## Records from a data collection
####

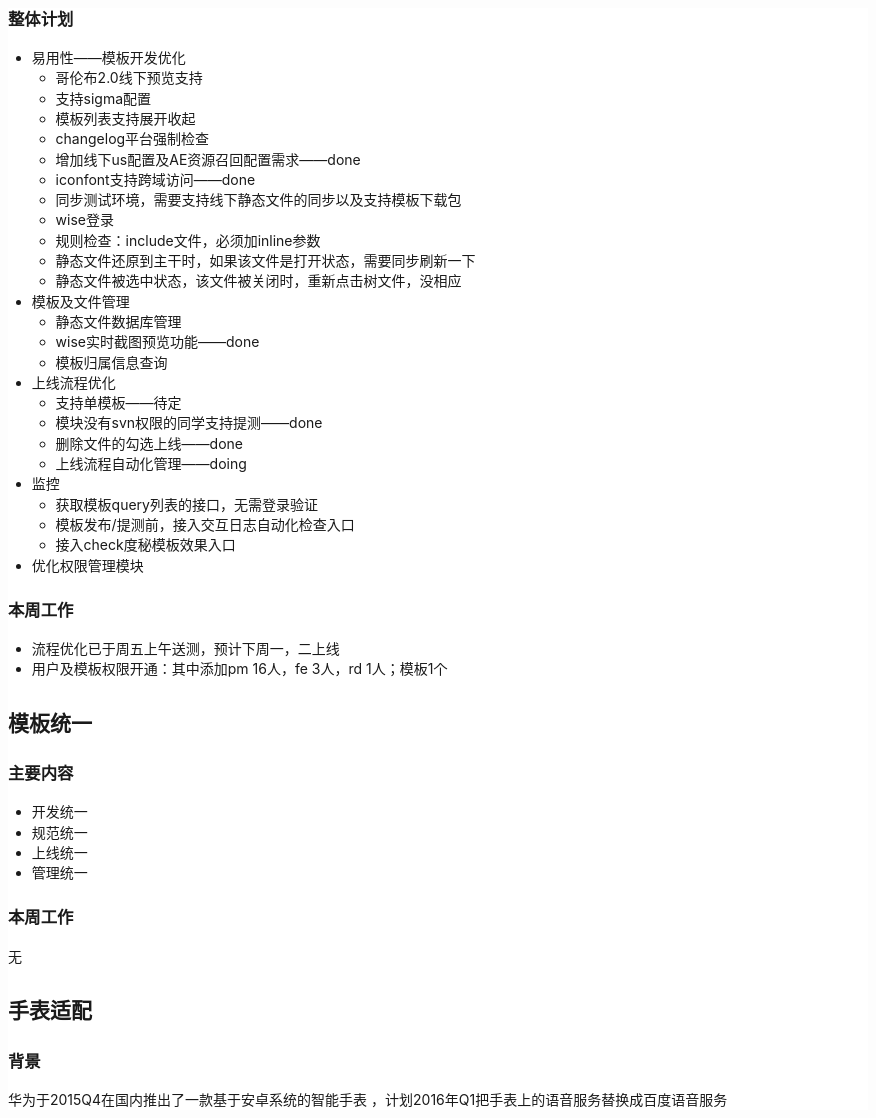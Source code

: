### 整体计划
* 易用性——模板开发优化
	* 哥伦布2.0线下预览支持
	* 支持sigma配置
	* 模板列表支持展开收起
	* changelog平台强制检查
	* 增加线下us配置及AE资源召回配置需求——done
	* iconfont支持跨域访问——done
	* 同步测试环境，需要支持线下静态文件的同步以及支持模板下载包
	* wise登录
	* 规则检查：include文件，必须加inline参数
	* 静态文件还原到主干时，如果该文件是打开状态，需要同步刷新一下
	* 静态文件被选中状态，该文件被关闭时，重新点击树文件，没相应
* 模板及文件管理
	* 静态文件数据库管理
	* wise实时截图预览功能——done
	* 模板归属信息查询
* 上线流程优化
	* 支持单模板——待定
	* 模块没有svn权限的同学支持提测——done
	* 删除文件的勾选上线——done
	* 上线流程自动化管理——doing
* 监控
	* 获取模板query列表的接口，无需登录验证
	* 模板发布/提测前，接入交互日志自动化检查入口
	* 接入check度秘模板效果入口
* 优化权限管理模块

### 本周工作

* 流程优化已于周五上午送测，预计下周一，二上线
* 用户及模板权限开通：其中添加pm 16人，fe 3人，rd 1人；模板1个

## 模板统一
### 主要内容
* 开发统一
* 规范统一
* 上线统一
* 管理统一

### 本周工作
无

## 手表适配
### 背景

华为于2015Q4在国内推出了一款基于安卓系统的智能手表 ，计划2016年Q1把手表上的语音服务替换成百度语音服务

####

## INSTRUCTIONS TO FOLLOW
Each line of the data in which the string "done" appears needs to be copied.

## SOLVED EXERCISE
	* 增加线下us配置及AE资源召回配置需求——done
	* iconfont支持跨域访问——done
	* wise实时截图预览功能——done
	* 模块没有svn权限的同学支持提测——done
	* 删除文件的勾选上线——done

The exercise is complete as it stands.